During the transatlantic slave trade, the first point of attack was the spiritual state of peoples of African descent, their consciousness, their belonging. And the manner of attack is a mutilation of the black identity. The consequence is that peoples of African descent were compelled to look at the world and themselves through the consciousness of others, the “belonging” of others, that of the racist authority. This was a veil Du Bois called Double Consciousness of the Negro. Du Bois was critical of Double Consciousness for he argued that people of African descent were in possession of a true self consciousness, a cultural subjectivity, a belonging which racist authority attacked virulently and crudely.
In more recent period, Paul Gilroy appropriated Du Bois’ thesis and pressed it into a thesis of Black Atlantic in characterizing the experiences of the New African Diaspora .. In Gilroy’s words “… in opposition to nationalist and ethnically absolute approaches, I want to develop the suggestion that cultural historians could take the Atlantic as one single, complex unit of analysis in their discussions of the modern world and use it to produce an explicitly transnational and intercultural perspective…” That any space can be taken as a single unit of analysis is not the problem.

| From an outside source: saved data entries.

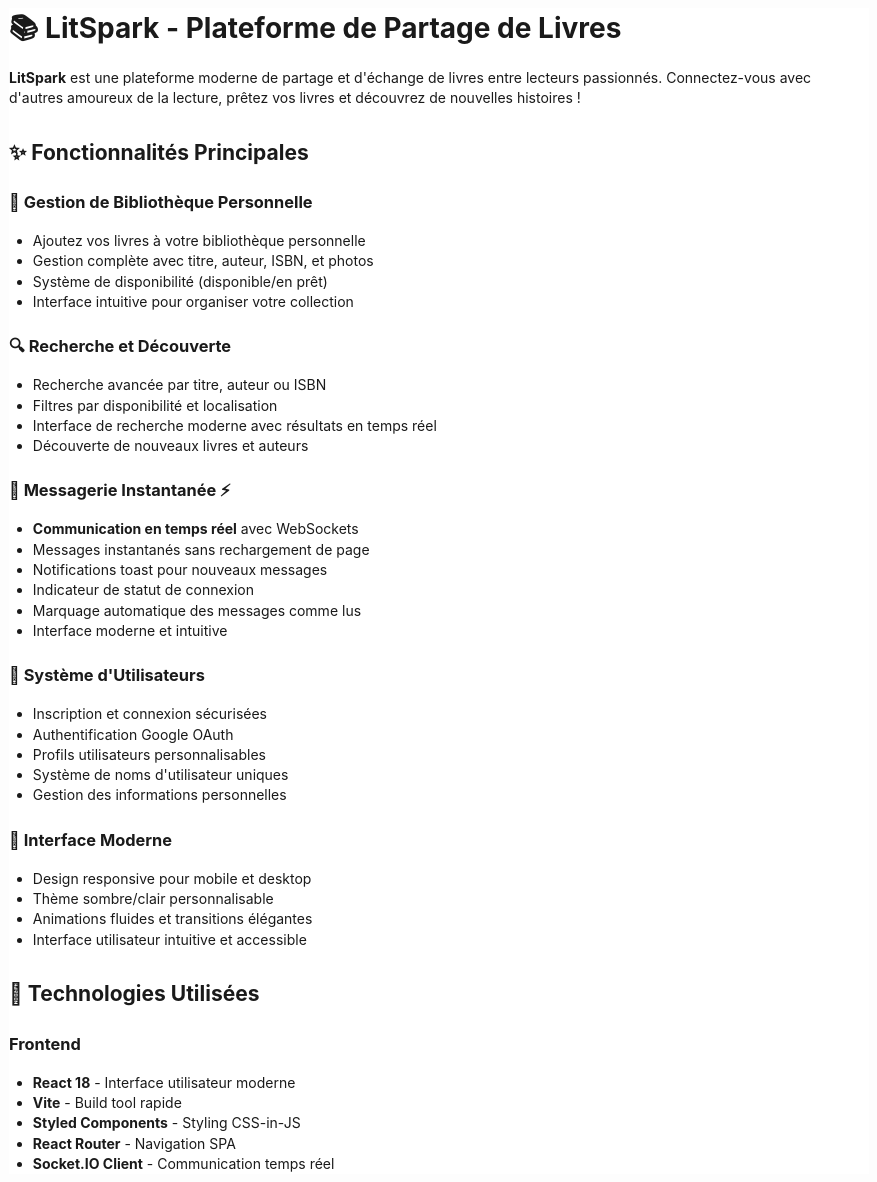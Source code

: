 # 📚 LitSpark - Plateforme de Partage de Livres

**LitSpark** est une plateforme moderne de partage et d'échange de livres entre lecteurs passionnés. Connectez-vous avec d'autres amoureux de la lecture, prêtez vos livres et découvrez de nouvelles histoires !

## ✨ Fonctionnalités Principales

### 📖 **Gestion de Bibliothèque Personnelle**
- Ajoutez vos livres à votre bibliothèque personnelle
- Gestion complète avec titre, auteur, ISBN, et photos
- Système de disponibilité (disponible/en prêt)
- Interface intuitive pour organiser votre collection

### 🔍 **Recherche et Découverte**
- Recherche avancée par titre, auteur ou ISBN
- Filtres par disponibilité et localisation
- Interface de recherche moderne avec résultats en temps réel
- Découverte de nouveaux livres et auteurs

### 💬 **Messagerie Instantanée** ⚡
- **Communication en temps réel** avec WebSockets
- Messages instantanés sans rechargement de page
- Notifications toast pour nouveaux messages
- Indicateur de statut de connexion
- Marquage automatique des messages comme lus
- Interface moderne et intuitive

### 👥 **Système d'Utilisateurs**
- Inscription et connexion sécurisées
- Authentification Google OAuth
- Profils utilisateurs personnalisables
- Système de noms d'utilisateur uniques
- Gestion des informations personnelles

### 📱 **Interface Moderne**
- Design responsive pour mobile et desktop
- Thème sombre/clair personnalisable
- Animations fluides et transitions élégantes
- Interface utilisateur intuitive et accessible

## 🚀 Technologies Utilisées

### Frontend
- **React 18** - Interface utilisateur moderne
- **Vite** - Build tool rapide
- **Styled Components** - Styling CSS-in-JS
- **React Router** - Navigation SPA
- **Socket.IO Client** - Communication temps réel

The problem for African Diaspora is the sort of black Atlantic subject that emerges from this unit of analysis. Where a single unit of analysis is purged of its ontology, its transformative sense of belonging the product is nothing but a ghost in the machine of capital, pliable, usable and disposable by capital.

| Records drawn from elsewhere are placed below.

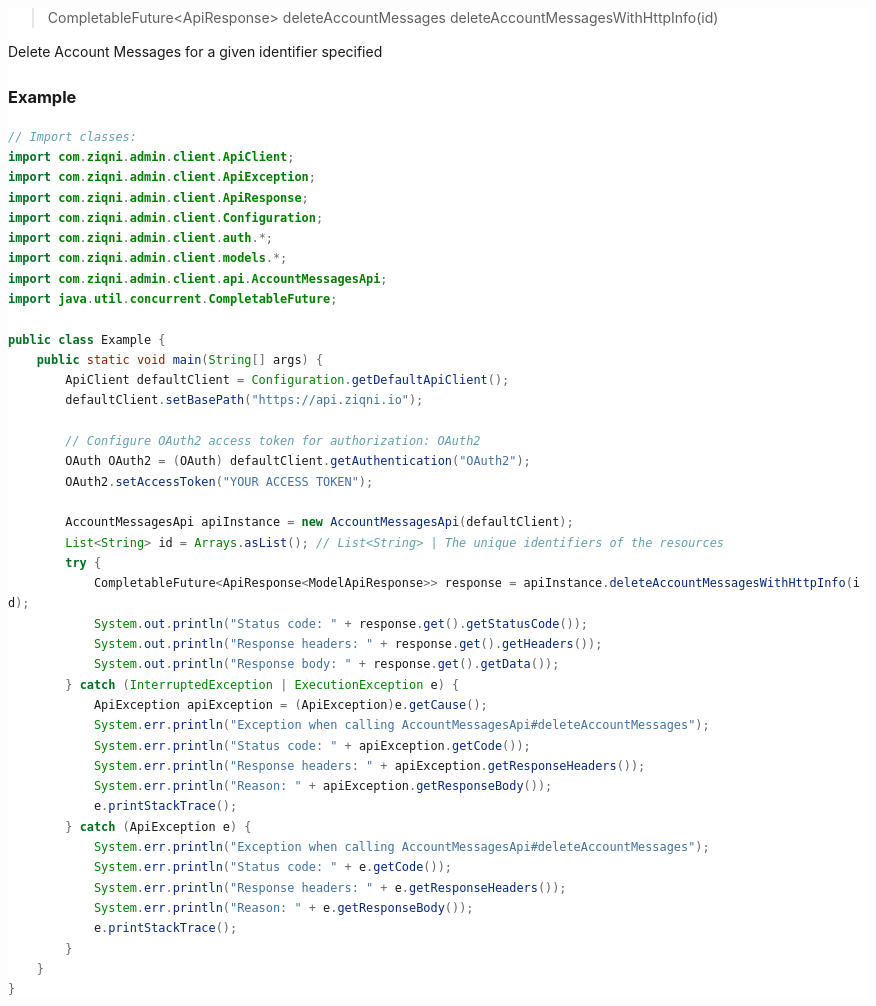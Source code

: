 > CompletableFuture<ApiResponse<ModelApiResponse>> deleteAccountMessages deleteAccountMessagesWithHttpInfo(id)



Delete Account Messages for a given identifier specified

### Example

```java
// Import classes:
import com.ziqni.admin.client.ApiClient;
import com.ziqni.admin.client.ApiException;
import com.ziqni.admin.client.ApiResponse;
import com.ziqni.admin.client.Configuration;
import com.ziqni.admin.client.auth.*;
import com.ziqni.admin.client.models.*;
import com.ziqni.admin.client.api.AccountMessagesApi;
import java.util.concurrent.CompletableFuture;

public class Example {
    public static void main(String[] args) {
        ApiClient defaultClient = Configuration.getDefaultApiClient();
        defaultClient.setBasePath("https://api.ziqni.io");
        
        // Configure OAuth2 access token for authorization: OAuth2
        OAuth OAuth2 = (OAuth) defaultClient.getAuthentication("OAuth2");
        OAuth2.setAccessToken("YOUR ACCESS TOKEN");

        AccountMessagesApi apiInstance = new AccountMessagesApi(defaultClient);
        List<String> id = Arrays.asList(); // List<String> | The unique identifiers of the resources
        try {
            CompletableFuture<ApiResponse<ModelApiResponse>> response = apiInstance.deleteAccountMessagesWithHttpInfo(id);
            System.out.println("Status code: " + response.get().getStatusCode());
            System.out.println("Response headers: " + response.get().getHeaders());
            System.out.println("Response body: " + response.get().getData());
        } catch (InterruptedException | ExecutionException e) {
            ApiException apiException = (ApiException)e.getCause();
            System.err.println("Exception when calling AccountMessagesApi#deleteAccountMessages");
            System.err.println("Status code: " + apiException.getCode());
            System.err.println("Response headers: " + apiException.getResponseHeaders());
            System.err.println("Reason: " + apiException.getResponseBody());
            e.printStackTrace();
        } catch (ApiException e) {
            System.err.println("Exception when calling AccountMessagesApi#deleteAccountMessages");
            System.err.println("Status code: " + e.getCode());
            System.err.println("Response headers: " + e.getResponseHeaders());
            System.err.println("Reason: " + e.getResponseBody());
            e.printStackTrace();
        }
    }
}
```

Gilroy cites the creative hybrid musical forms of black communities in England as examples of this hybrid black Atlantic cultural product. The crucial point is that Gilroy fails to see why and how his transatlantic product might have been driven by capital rather than the cultural agency of the African Diaspora. A good illustration is the complete purging of black music by capital of its transformative ethos in the name of creativity. Walking around black communities anywhere in the Diaspora and looking straight into the eyes of those little black kids who shake their heads and hips to those musical chloroforms and musical opium in the name of creativity and hybridity, my question all the time is that who benefits, who gains from this flight of belonging and ontology from formerly vibrant transformative and liberating black musical forms?

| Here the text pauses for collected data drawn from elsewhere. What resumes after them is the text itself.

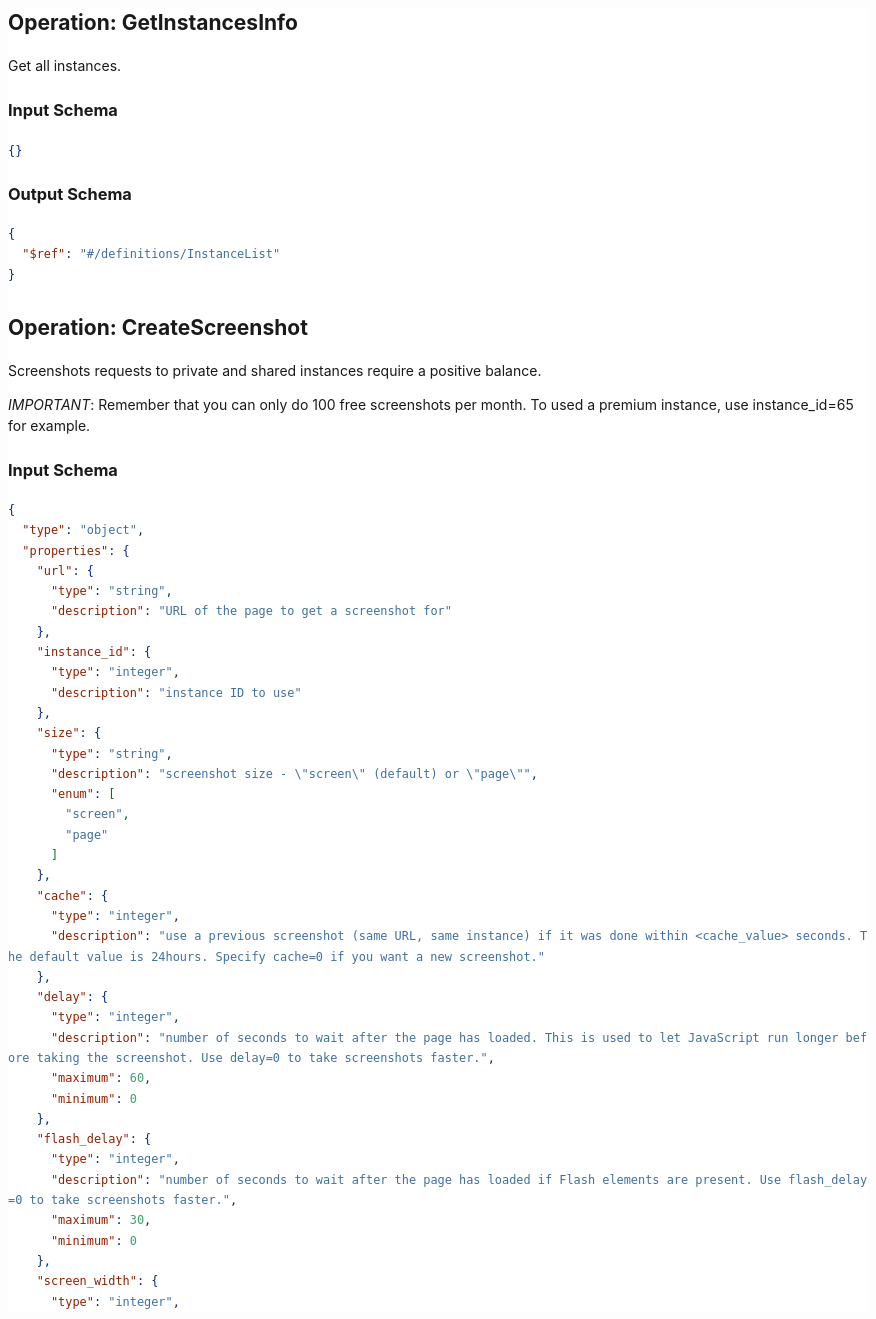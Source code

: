 ## Operation: GetInstancesInfo
Get all instances.

### Input Schema
```json
{}
```
### Output Schema
```json
{
  "$ref": "#/definitions/InstanceList"
}
```
## Operation: CreateScreenshot
Screenshots requests to private and shared instances require a positive balance.

*IMPORTANT*: Remember that you can only do 100 free screenshots per month. To used a premium instance, use instance_id=65 for example.


### Input Schema
```json
{
  "type": "object",
  "properties": {
    "url": {
      "type": "string",
      "description": "URL of the page to get a screenshot for"
    },
    "instance_id": {
      "type": "integer",
      "description": "instance ID to use"
    },
    "size": {
      "type": "string",
      "description": "screenshot size - \"screen\" (default) or \"page\"",
      "enum": [
        "screen",
        "page"
      ]
    },
    "cache": {
      "type": "integer",
      "description": "use a previous screenshot (same URL, same instance) if it was done within <cache_value> seconds. The default value is 24hours. Specify cache=0 if you want a new screenshot."
    },
    "delay": {
      "type": "integer",
      "description": "number of seconds to wait after the page has loaded. This is used to let JavaScript run longer before taking the screenshot. Use delay=0 to take screenshots faster.",
      "maximum": 60,
      "minimum": 0
    },
    "flash_delay": {
      "type": "integer",
      "description": "number of seconds to wait after the page has loaded if Flash elements are present. Use flash_delay=0 to take screenshots faster.",
      "maximum": 30,
      "minimum": 0
    },
    "screen_width": {
      "type": "integer",
```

We do not need to go too far before we see the transformative nature of belonging as a form of resistance. The struggle of the Palestinian people is a true reminder of the unfinished business of culture, of true belonging as form of resistance which Amilcar Cabral talked about, and which Du Bois gestured towards and apprehend as true self consciousness. The global, the universal, the transatlantic are legitimate species in the peoples history only when they are transformative, otherwise they are opium, cracks and soulless ghosts in the machine of capital. Transformative belonging is the antidote against these cracks.

Adeolu Ademoyo


  1. Peter Geschiere (2009) Perils Of belonging Autochthony, Citizenship And Exclusion in Africa And Europe, Chicago University Press.
  2. Echeruo, Michael, “An African Diaspora: The Ontological Project.” The AfricanDiaspora, ed. I. Okpewho, C.B. Davies, and, A.I. Mazrui Bloomington: Indiana University Press, 1999.
  3. Gilroy, Paul The Black Atlantic Modernity and Double Consciousness.Cambridge, MA: Harvard University Press, 2002.
  4. Cabral, Amilcar, Return To Source: Selected Speeches of Amilcar Cabral. NewYork:Monthly Review Press, 1973. Pp. 39-56
  5. W.E.B. Du Bois The Soul of Black folks.
  6. Adeolu Ademoyo “The Ontological Imperative For The New African Diaspora’ in Isidore okpewho and Nkiru Nzegwu (eds) The New African Diaspora (2009) Indiana University Press.